__Instructions to follow__. Whichever lines of the entries hold the word "textbf" should be identified and copied.

(Collected data)
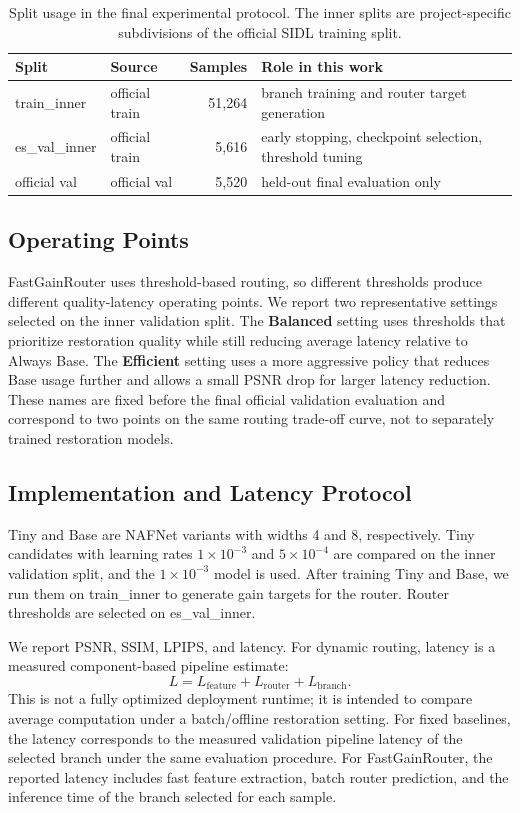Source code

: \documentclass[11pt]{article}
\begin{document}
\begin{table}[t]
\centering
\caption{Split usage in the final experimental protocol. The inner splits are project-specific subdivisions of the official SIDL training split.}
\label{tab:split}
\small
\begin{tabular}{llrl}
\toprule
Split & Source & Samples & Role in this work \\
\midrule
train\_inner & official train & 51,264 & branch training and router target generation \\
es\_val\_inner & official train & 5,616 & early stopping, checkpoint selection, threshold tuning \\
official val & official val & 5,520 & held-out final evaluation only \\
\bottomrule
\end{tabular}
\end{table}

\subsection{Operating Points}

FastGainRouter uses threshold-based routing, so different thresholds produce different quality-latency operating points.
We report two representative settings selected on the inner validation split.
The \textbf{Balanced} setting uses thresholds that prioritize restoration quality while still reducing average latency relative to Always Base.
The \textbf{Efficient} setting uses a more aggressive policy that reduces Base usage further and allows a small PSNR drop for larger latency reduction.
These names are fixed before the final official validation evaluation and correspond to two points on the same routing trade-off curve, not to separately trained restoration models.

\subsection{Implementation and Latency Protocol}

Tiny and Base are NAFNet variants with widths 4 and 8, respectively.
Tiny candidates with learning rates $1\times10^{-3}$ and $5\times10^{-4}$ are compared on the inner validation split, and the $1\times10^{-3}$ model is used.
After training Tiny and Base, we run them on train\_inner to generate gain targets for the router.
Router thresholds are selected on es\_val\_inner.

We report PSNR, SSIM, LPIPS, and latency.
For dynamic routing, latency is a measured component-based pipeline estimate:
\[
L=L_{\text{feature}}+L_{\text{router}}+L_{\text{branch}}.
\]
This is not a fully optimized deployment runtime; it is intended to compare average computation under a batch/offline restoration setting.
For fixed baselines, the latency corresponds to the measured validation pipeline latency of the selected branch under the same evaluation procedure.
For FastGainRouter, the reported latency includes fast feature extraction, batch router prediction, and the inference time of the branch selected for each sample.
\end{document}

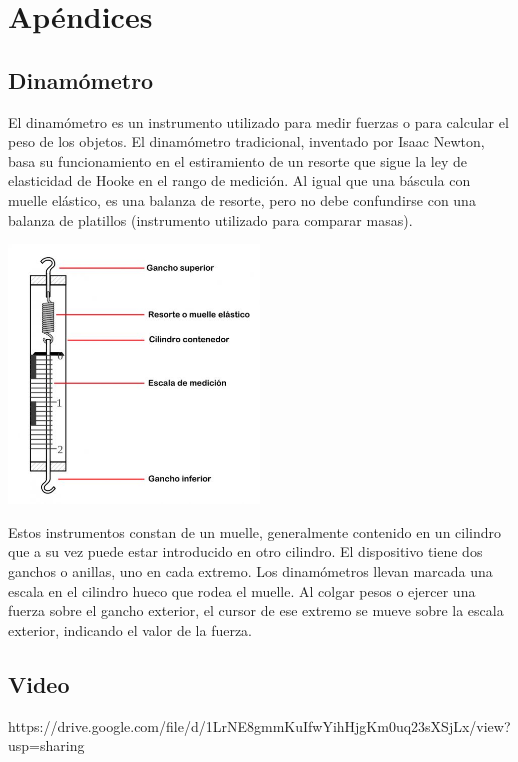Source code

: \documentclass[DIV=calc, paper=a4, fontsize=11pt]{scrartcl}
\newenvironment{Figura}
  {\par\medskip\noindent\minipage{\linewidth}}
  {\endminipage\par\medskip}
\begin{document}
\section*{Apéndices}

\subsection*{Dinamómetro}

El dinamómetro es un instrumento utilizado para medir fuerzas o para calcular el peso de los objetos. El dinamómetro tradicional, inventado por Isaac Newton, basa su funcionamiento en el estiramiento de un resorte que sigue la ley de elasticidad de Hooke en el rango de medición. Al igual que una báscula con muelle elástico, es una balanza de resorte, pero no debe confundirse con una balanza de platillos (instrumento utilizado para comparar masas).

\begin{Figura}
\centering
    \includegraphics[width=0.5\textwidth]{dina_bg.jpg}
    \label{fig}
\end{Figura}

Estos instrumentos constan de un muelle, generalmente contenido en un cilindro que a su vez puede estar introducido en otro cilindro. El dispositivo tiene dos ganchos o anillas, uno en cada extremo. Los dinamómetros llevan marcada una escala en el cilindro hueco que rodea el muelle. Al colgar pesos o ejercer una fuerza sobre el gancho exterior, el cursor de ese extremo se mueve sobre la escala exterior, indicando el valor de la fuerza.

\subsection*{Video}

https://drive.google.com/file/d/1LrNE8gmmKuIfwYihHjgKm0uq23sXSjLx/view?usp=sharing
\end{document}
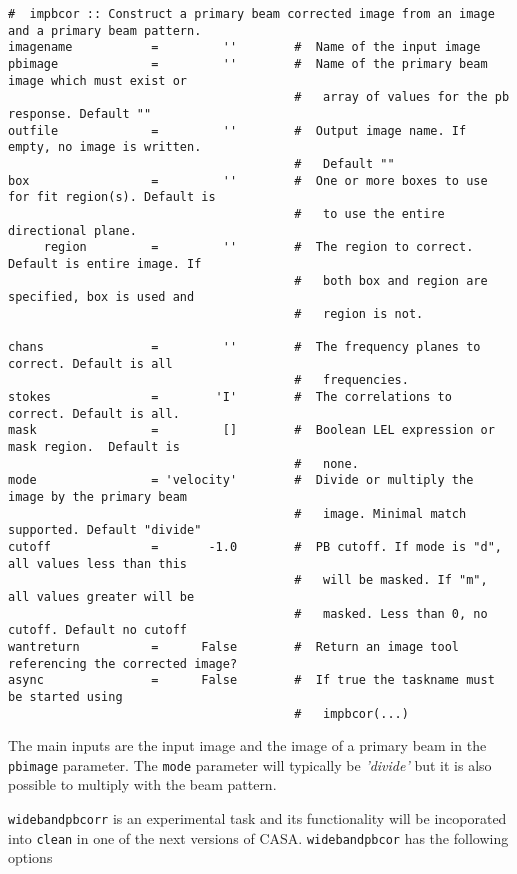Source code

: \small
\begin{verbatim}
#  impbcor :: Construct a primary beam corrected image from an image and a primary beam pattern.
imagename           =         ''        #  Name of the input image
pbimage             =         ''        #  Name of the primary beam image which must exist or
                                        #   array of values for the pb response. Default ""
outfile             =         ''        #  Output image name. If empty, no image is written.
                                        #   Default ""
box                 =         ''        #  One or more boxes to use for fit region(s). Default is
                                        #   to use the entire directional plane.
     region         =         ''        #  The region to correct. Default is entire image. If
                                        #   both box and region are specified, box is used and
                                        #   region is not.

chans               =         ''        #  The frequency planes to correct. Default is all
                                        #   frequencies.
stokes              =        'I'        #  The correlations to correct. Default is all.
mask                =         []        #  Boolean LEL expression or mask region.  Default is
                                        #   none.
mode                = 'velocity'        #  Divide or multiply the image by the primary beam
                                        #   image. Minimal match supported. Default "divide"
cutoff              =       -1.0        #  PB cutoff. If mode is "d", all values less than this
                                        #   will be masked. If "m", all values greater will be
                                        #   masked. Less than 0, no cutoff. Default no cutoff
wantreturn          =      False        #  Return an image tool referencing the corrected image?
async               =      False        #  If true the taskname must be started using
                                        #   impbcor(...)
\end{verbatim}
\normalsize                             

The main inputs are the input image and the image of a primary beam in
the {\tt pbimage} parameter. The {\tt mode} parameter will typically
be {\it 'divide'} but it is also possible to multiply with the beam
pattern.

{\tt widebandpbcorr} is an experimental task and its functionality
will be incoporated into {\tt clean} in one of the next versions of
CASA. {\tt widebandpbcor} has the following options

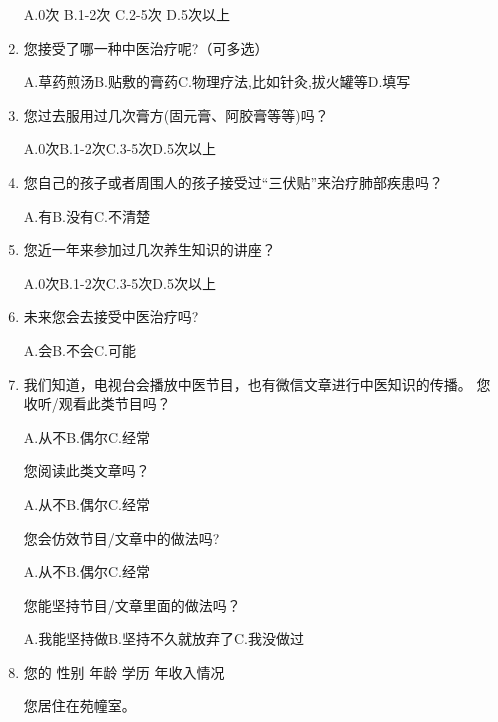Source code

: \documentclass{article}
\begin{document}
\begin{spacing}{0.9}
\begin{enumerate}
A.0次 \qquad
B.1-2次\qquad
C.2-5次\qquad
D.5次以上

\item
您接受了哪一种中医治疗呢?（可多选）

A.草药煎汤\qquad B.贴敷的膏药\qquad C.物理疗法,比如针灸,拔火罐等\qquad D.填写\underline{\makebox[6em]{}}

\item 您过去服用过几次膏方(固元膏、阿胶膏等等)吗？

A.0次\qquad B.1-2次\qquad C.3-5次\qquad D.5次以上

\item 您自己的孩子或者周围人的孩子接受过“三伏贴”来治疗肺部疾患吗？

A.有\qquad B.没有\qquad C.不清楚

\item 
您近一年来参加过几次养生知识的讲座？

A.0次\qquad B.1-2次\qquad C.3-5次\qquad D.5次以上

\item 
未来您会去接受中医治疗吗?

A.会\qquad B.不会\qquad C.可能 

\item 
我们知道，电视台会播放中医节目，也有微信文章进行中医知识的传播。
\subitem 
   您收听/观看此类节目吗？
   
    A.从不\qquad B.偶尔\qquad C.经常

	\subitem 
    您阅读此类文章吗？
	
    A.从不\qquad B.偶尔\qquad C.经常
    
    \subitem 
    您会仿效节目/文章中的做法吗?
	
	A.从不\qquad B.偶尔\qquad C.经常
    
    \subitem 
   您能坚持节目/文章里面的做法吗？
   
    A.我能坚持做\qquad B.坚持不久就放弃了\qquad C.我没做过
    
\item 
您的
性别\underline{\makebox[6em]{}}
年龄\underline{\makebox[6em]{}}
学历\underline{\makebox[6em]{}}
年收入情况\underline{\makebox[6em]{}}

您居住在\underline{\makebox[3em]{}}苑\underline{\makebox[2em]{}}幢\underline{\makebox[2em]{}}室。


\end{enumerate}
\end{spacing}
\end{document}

__Output below__.
The \textbf{Balanced} setting uses thresholds that prioritize restoration quality while still reducing average latency relative to Always Base.
The \textbf{Efficient} setting uses a more aggressive policy that reduces Base usage further and allows a small PSNR drop for larger latency reduction.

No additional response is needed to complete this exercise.